Three great talks happened today. Two by Jason Kalirai (STScI) on WFIRST and the connection between white dwarf stars and their progenitors. One by Foreman-Mackey on the new paper on M-dwarf planetary system abundances by Ballard & Johnson. Kalirai did a good job of justifying the science case for WFIRST; it will do a huge survey at good angular resolution and great depth. He distinguished it nicely from Euclid. It also has a Guest Observer program. On the white-dwarf stuff he showed some mind-blowing color-magnitude diagrams; it is incredible how well calibrated HST is and how well Kalirai and his team can do crowded-field photometry, both at the bright end and at the faint end. Foreman-Mackey's journal-club talk convinced us that there is a huge amount to do in exoplanetary system population inference going forward; papers like Ballard & Johnson only barely scratch the surface of what we might be doing.

2014-10-16

regression of continuum-normalized spectra

I had a short phone call this morning with Jeffrey Mei (NYUAD) about his project to find the absorption lines associated with high-latitude, low-amplitude extinction. The plan is to do regression of A and F-star spectra against labels (in this case, H-delta EW as a temperature indicator and SFD extinction), just like the project with Melissa Ness (MPIA) (where the features are stellar parameters instead). Mei and I got waylaid by the SDSS calibration system, but now we are working on the raw data, and continuum-normalizing before we regress. This gets rid of almost all our calibration issues. The remaining problem (which I don't know how to solve) is the redshift or rest-frame problem: We want to work on the spectra in the rest frame of the ISM, which we don't know!

2014-10-15

measuring the positions of stars

At group meeting, Vakili showed his results on star positional measurements. We have several super-fast, approximate schemes that come close to saturating the Cramér–Rao bound, without requiring a good model of the point-spread function.

One of these methods is the (insane) method used in the SDSS pipelines, which was communicated to us in the form of code (since it isn't fully written up anywhere). This method (due to Lupton) is genius, fast, runs on minimal hardware with almost no overhead, and comes close to saturating the bound. Another of these is the method made up on the spot by Price-Whelan and me when we wrote this paper on digitization bandwidth, with a small modification (involving smoothing (gasp!) the image); the APW method is simpler and faster than the SDSS method on modern compute machinery.

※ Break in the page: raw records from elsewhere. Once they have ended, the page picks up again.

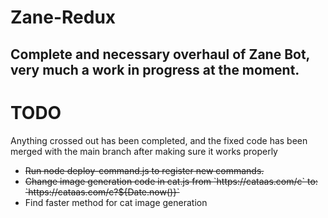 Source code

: # Zane-Redux

<h2>Complete and necessary overhaul of Zane Bot, very much a work in progress at the moment.</h2>

# TODO
Anything crossed out has been completed, and the fixed code has been merged with the main branch after making sure it works properly

<ul>
  <li><s>Run node deploy-command.js to register new commands.</s></li>
  <li><s>Change image generation code in cat.js from `https://cataas.com/c` to: `https://cataas.com/c?${Date.now()}`</s></li>
  <li>Find faster method for cat image generation</li>
</ul>
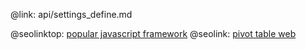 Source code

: @link: api/settings_define.md

@seolinktop: [popular javascript framework](https://webix.com)
@seolink: [pivot table web](https://webix.com/pivot/) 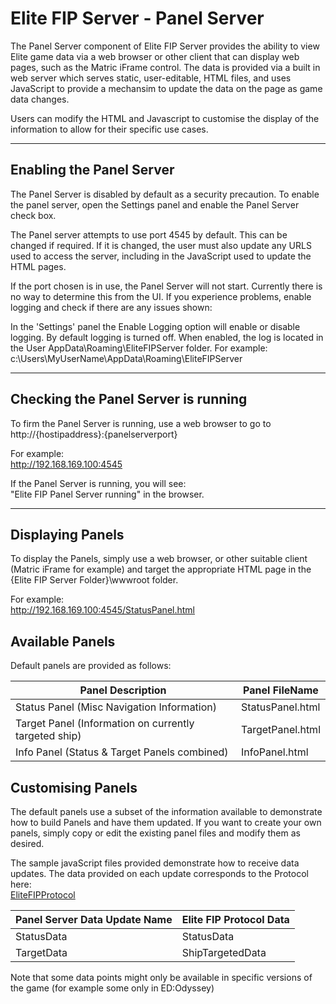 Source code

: ﻿# Elite FIP Server - Panel Server

The Panel Server component of Elite FIP Server provides the ability to view Elite game data via a web browser or
other client that can display web pages, such as the Matric iFrame control. The data is provided via a built in web server
which serves static, user-editable, HTML files, and uses JavaScript to provide a mechansim to update the data on the page as
game data changes. 

Users can modify the HTML and Javascript to customise the display of the information to allow for their specific
use cases.


---

## Enabling the Panel Server

The Panel Server is disabled by default as a security precaution. To enable the panel server, open the Settings panel and 
enable the Panel Server check box. 

The Panel server attempts to use port 4545 by default. This can be changed if required. If it is changed, the user must also
update any URLS used to access the server, including in the JavaScript used to update the HTML pages.

If the port chosen is in use, the Panel Server will not start. Currently there is no way to determine this from the UI.
If you experience problems, enable logging and check if there are any issues shown:

In the 'Settings' panel the Enable Logging option will enable or disable logging. By default logging is turned 
off. When enabled, the log is located in the User AppData\Roaming\EliteFIPServer folder.
For example: c:\Users\MyUserName\AppData\Roaming\EliteFIPServer

---

## Checking the Panel Server is running

To firm the Panel Server is running, use a web browser to go to  
http://\{hostipaddress\}:\{panelserverport\}  

For example:  
http://192.168.169.100:4545

If the Panel Server is running, you will see:  
"Elite FIP Panel Server running" in the browser.

---

## Displaying Panels

To display the Panels, simply use a web browser, or other suitable client (Matric iFrame for example) and target the appropriate HTML page in the \{Elite FIP Server Folder\}\\wwwroot folder.

For example:  
http://192.168.169.100:4545/StatusPanel.html

## Available Panels

Default panels are provided as follows:

Panel Description | Panel FileName
-------------- | ----------- 
Status Panel (Misc Navigation Information) | StatusPanel.html 
Target Panel (Information on currently targeted ship) | TargetPanel.html
Info Panel (Status & Target Panels combined) | InfoPanel.html

## Customising Panels

The default panels use a subset of the information available to demonstrate how to build Panels and have them updated. If you want to create your own panels, simply copy or edit 
the existing panel files and modify them as desired. 

The sample javaScript files provided demonstrate how to receive data updates. 
The data provided on each update corresponds to the Protocol here:  
[EliteFIPProtocol](https://github.com/EarthstormSoftware/EliteFIPProtocol)

Panel Server Data Update Name | Elite FIP Protocol Data
-------------- | ----------- 
StatusData  | StatusData
TargetData | ShipTargetedData

Note that some data points might only be available in specific versions of the game (for example some only in ED:Odyssey)
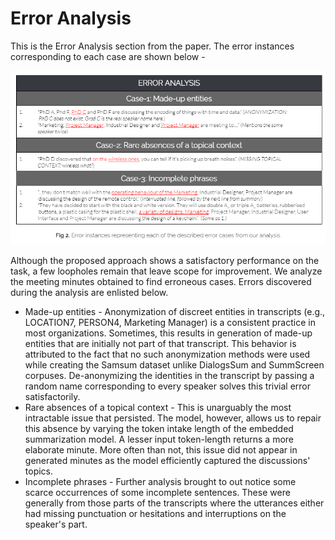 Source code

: # Error Analysis
This is the Error Analysis section from the paper. The error instances corresponding to each case are shown below -

![](fig.png)

Although the proposed approach shows a satisfactory performance on the task, a few loopholes remain that leave scope for improvement. 
We analyze the meeting minutes obtained to find erroneous cases. Errors discovered during the analysis are enlisted below.

* Made-up entities - Anonymization of discreet entities in transcripts (e.g., LOCATION7, PERSON4, Marketing Manager) is a consistent practice in most organizations. Sometimes, this results in generation of made-up entities that are initially not part of that transcript. This behavior is attributed to the fact that no such anonymization methods were used while creating the Samsum dataset unlike DialogsSum and SummScreen corpuses. De-anonymizing the identities in the transcript by passing a random name corresponding to every speaker solves this trivial error satisfactorily.
* Rare absences of a topical context - This is unarguably the most intractable issue that persisted. The model, however, allows us to repair this absence by varying the token intake length of the embedded summarization model. A lesser input token-length returns a more elaborate minute.  More often than not, this issue did not appear in generated minutes as the model efficiently captured the discussions' topics. 
* Incomplete phrases - Further analysis brought to out notice some scarce occurrences of some incomplete sentences. These were generally from those parts of the transcripts where the utterances either had missing punctuation or hesitations and interruptions on the speaker's part.

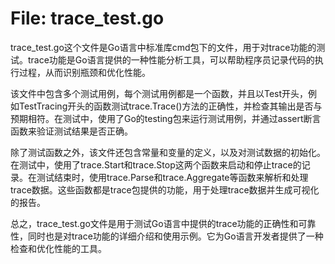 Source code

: # File: trace_test.go

trace_test.go这个文件是Go语言中标准库cmd包下的文件，用于对trace功能的测试。trace功能是Go语言提供的一种性能分析工具，可以帮助程序员记录代码的执行过程，从而识别瓶颈和优化性能。

该文件中包含多个测试用例，每个测试用例都是一个函数，并且以Test开头，例如TestTracing开头的函数测试trace.Trace()方法的正确性，并检查其输出是否与预期相符。在测试中，使用了Go的testing包来运行测试用例，并通过assert断言函数来验证测试结果是否正确。

除了测试函数之外，该文件还包含常量和变量的定义，以及对测试数据的初始化。在测试中，使用了trace.Start和trace.Stop这两个函数来启动和停止trace的记录。在测试结束时，使用trace.Parse和trace.Aggregate等函数来解析和处理trace数据。这些函数都是trace包提供的功能，用于处理trace数据并生成可视化的报告。

总之，trace_test.go文件是用于测试Go语言中提供的trace功能的正确性和可靠性，同时也是对trace功能的详细介绍和使用示例。它为Go语言开发者提供了一种检查和优化性能的工具。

Full-up PSF modeling should beat (very slightly) both of these methods, but it degrades in an unknown way as the PSF model gets wrong, and who is confident that he or she has a perfect PSF model? Vakili is going to have a nice paper on all this; we started writing it just as an aside to other things we are doing, but we realized that much of what we are learning is not really in the literature. Let's hear it for the analysis of astronomical engineering infrastructure!

2014-10-14

software and literature; convex problems

Fernando Perez (Berkeley), Karthik Ram (Berkeley), and Jake Vanderplas (UW) all descended on CampHogg today, and we were joined by Brian McFee (NYU) and Jennifer Hill (NYU) to discuss an idea hatched by Hill at Asilomar to build a system to scrape the literature—both refereed and informal—for software use. The idea is to build a network and a recommendation system and alt metrics and a search system for software in use in scientific projects. There are many different use cases if we can understand how papers made use of software. There was a lot of discussion of issues with scraping the literature, and then some hacking. This has only just begun.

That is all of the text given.